Exercise goal — Retrieve every line of the data holding the word "MatchLowercase".

Information provided —
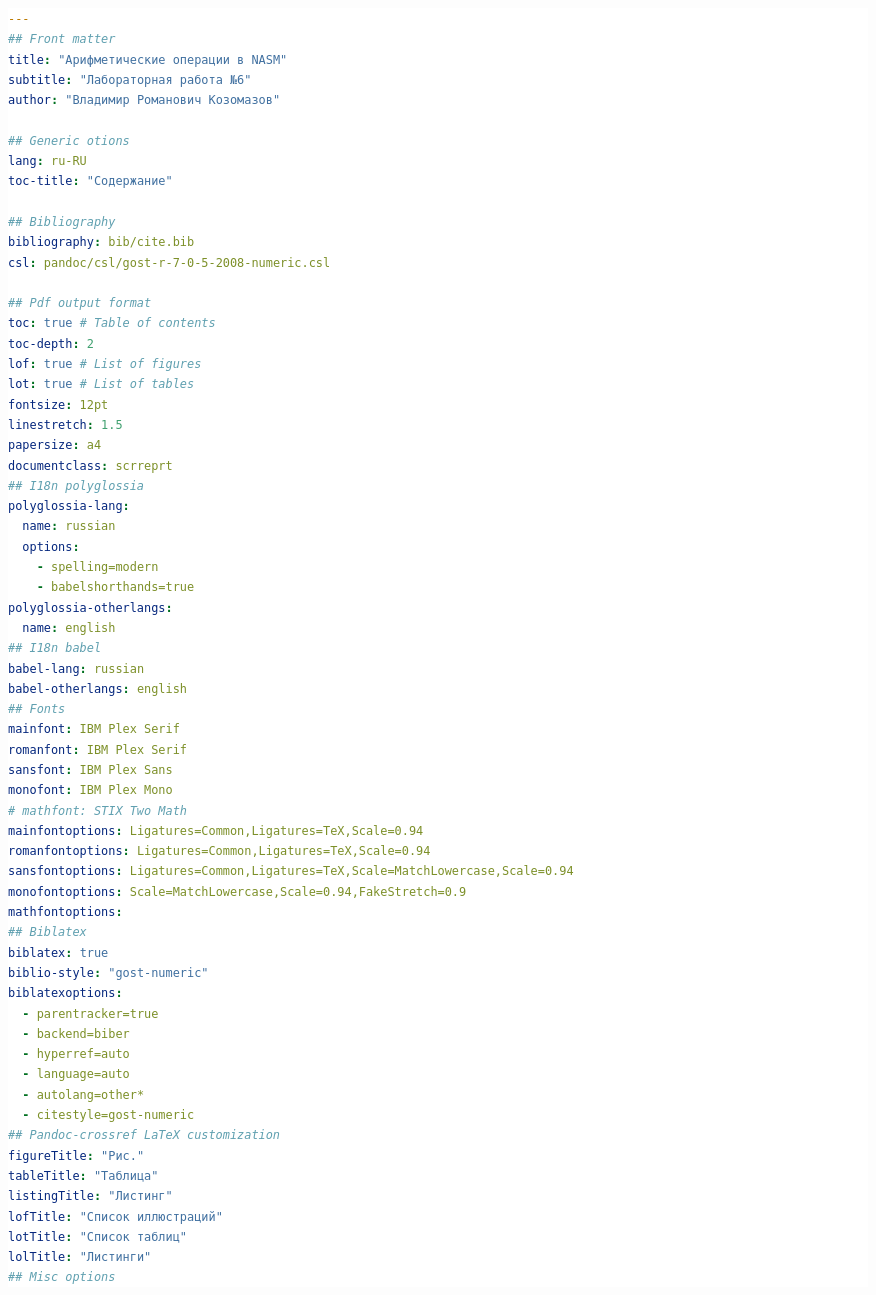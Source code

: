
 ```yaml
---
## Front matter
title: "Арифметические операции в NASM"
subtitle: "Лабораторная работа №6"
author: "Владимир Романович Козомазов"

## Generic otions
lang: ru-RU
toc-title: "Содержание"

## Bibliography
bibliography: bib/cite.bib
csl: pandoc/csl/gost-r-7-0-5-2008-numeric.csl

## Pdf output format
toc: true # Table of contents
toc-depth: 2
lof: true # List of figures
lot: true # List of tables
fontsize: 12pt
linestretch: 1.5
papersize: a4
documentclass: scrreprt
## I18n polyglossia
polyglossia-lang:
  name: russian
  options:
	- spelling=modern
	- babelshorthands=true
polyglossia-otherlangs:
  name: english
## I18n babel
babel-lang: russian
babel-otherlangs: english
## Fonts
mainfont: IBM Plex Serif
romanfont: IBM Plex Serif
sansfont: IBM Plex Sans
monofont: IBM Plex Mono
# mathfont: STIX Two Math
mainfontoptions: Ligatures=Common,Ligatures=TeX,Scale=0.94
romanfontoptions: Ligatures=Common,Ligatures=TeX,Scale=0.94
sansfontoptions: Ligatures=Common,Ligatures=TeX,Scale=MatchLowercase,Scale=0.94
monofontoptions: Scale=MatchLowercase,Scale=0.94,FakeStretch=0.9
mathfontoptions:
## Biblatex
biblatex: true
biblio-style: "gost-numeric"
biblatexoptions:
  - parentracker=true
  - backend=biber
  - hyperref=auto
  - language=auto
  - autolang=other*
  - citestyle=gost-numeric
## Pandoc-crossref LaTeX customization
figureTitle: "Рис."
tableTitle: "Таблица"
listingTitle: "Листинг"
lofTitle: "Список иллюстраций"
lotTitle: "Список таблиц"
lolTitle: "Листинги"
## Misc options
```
--
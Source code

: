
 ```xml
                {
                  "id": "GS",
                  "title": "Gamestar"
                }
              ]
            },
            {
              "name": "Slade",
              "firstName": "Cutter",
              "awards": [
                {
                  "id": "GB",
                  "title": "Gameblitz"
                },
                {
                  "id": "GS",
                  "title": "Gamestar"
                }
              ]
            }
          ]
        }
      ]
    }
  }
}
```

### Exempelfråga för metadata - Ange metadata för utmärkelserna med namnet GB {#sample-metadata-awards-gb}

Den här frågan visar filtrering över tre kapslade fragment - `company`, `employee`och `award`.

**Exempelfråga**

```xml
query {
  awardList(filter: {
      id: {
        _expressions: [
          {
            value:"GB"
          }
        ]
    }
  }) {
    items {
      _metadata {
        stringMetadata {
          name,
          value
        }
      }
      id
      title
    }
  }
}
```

Expected answer —
sansfontoptions: Ligatures=Common,Ligatures=TeX,Scale=MatchLowercase,Scale=0.94
monofontoptions: Scale=MatchLowercase,Scale=0.94,FakeStretch=0.9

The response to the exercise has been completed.